Almost 3,000 acres of a scenic ridge and valuable wildlife habitat will remain unchanged thanks to a recently completed conservation deal.
The Nature Conservancy last week closed on conservation easements protecting from development 1,280 acres of the Wolf Mountain Ranch northeast of Hayden.
"It's really exciting," said Ann Oliver, Yampa River Project coordinator for The Nature Conservancy. "We're just thrilled so many public and private folks came together to make it happen."
Great Outdoors Colorado, the Routt County Purchase of Development Rights Program, the Colorado Conservation Trust and individuals provided about $1.5 million needed for the project.
Those funds matched and leveraged contributions from the landowner, Pirtlaw Partners LLT.
The protected portion of the 22,000-acre ranch includes most of the ridge north of the Yampa River across from the Carpenter Ranch.
The ridge, which greets visitors at Yampa Valley Regional Airport and drivers passing through Mount Harris Canyon, has important scenic value, Oliver said.
The Nature Conservancy also wanted to safeguard the land for wildlife, which includes more than 90 species of birds.
When you start breaking up large expanses of sagebrush or continuous stretches of riverside habitat with homes, fences, people and pets, those lands become less useful for sensitive species, such as greater sage grouse and Columbian sage grouse, Oliver said.
"A 35-acre dev-elopment out in the county is one of the big challenges for wildlife and ranching, especially in Hayden where the growth is becoming real," she said. "This was an urgent opportunity to protect these lands."
The land will remain privately owned and managed, for ranching and/or hunting, as part of Wolf Mountain Ranch. The Nature Conservancy officials hope to continue working with the landowners to protect more land on the ranch from development, Oliver said.
Scenic and wildlife value of the land held a lot of weight with the Routt County Purchase of Development Rights Citizens Advisory Board, which recommended Routt County Com-mis-sioners con--tribute $250,000 to the project.
Such grants, composed of taxpayers' money, go toward projects that help protect Routt County's agricultural and en-vironmental character, said Allan White, chairman of the board.

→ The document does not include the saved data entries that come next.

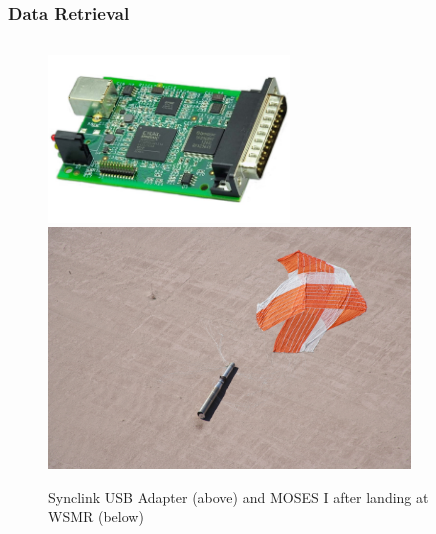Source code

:\documentclass[landscape,xcolor={table},10pt]{beamer}
\begin{document}
	\begin{frame}
		
		\frametitle{Data Retrieval}
		
		\begin{columns}[T] %
		\begin{column}{.49\textwidth}
			\begin{figure}
				\centering
				\includegraphics[width=0.6\textwidth]{images/synclink}\\
				\includegraphics[width=0.9\textwidth]{images/desert}
				\caption{Synclink USB Adapter (above) and MOSES I after landing at WSMR (below)}
			\end{figure}
			
		\end{column}%
		\hfill%
		\begin{column}{.49\textwidth}


\end{column}
\end{columns}
\end{frame}
\end{document}
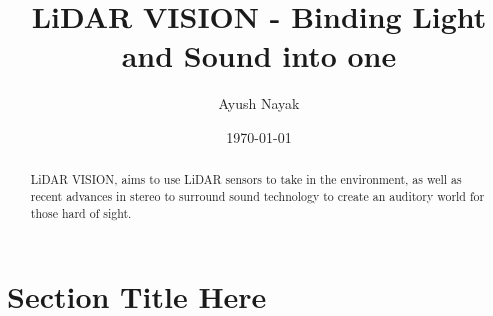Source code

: \documentclass{article}
\begin{document}
\title{LiDAR VISION - Binding Light and Sound into one}
\author{Ayush Nayak}
\date{\today}

\maketitle

\begin{abstract}
    LiDAR VISION, aims to use LiDAR sensors to take in the environment, as well as recent advances in stereo to surround sound technology to create an auditory world for those hard of sight.
\end{abstract}

\newpage

\section{Section Title Here}
\end{document}
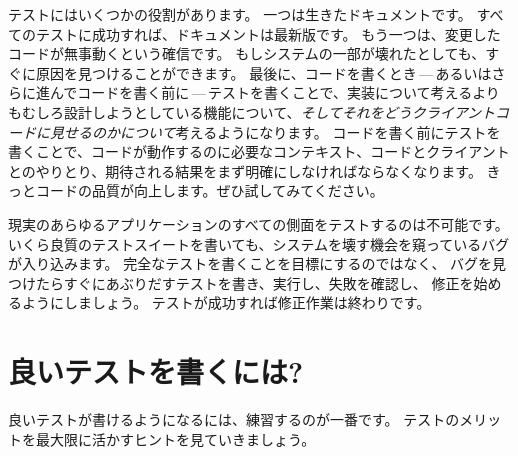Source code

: \documentclass[a4paper,10pt,twoside]{book}
\begin{document}
テストにはいくつかの役割があります。
一つは生きたドキュメントです。
すべてのテストに成功すれば、ドキュメントは最新版です。
もう一つは、変更したコードが無事動くという確信です。
もしシステムの一部が壊れたとしても、すぐに原因を見つけることができます。
最後に、コードを書くとき\,---\,あるいはさらに進んでコードを書く前に\,---\,テストを書くことで、実装について考えるよりもむしろ設計しようとしている機能について、\emph{そしてそれをどうクライアントコードに見せるのかについて}考えるようになります。
コードを書く前にテストを書くことで、コードが動作するのに必要なコンテキスト、コードとクライアントとのやりとり、期待される結果をまず明確にしなければならなくなります。
きっとコードの品質が向上します。ぜひ試してみてください。


現実のあらゆるアプリケーションのすべての側面をテストするのは不可能です。
いくら良質のテストスイートを書いても、システムを壊す機会を窺っているバグが入り込みます。
完全なテストを書くことを目標にするのではなく、
バグを見つけたらすぐにあぶりだすテストを書き、実行し、失敗を確認し、
修正を始めるようにしましょう。
テストが成功すれば修正作業は終わりです。
\section{良いテストを書くには?}

良いテストが書けるようになるには、練習するのが一番です。
テストのメリットを最大限に活かすヒントを見ていきましょう。
\end{document}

"Some of us thought it would probably be a place where people someday would want to put a lot of houses, and wouldn't that be a shame," he said.
Because it has limited funds, the PDR advisory board also prioritizes projects that attract partnerships. Similarly, larger organizations such as GOCo, look for projects with strong community support.
"It's one of the key things this board looks at -- one is urgency, the other is community support," said Chris Leding, GOCo communications director.
The organization contributed about $885,000 to the project. In addition, the GOCo board last week awarded The Nature Conservancy another $750,000 to put toward conservation easements on another 500 acres of the ranch.
That land includes sensitive riparian areas directly across from the Carpenter Ranch.
GOCo's support is bolstered by the PDR program and other local entities that have demonstrated commitment to conservation, Leding said.
"There's just a tremendous community vision around what people want to have occur in the Yampa Valley," she said.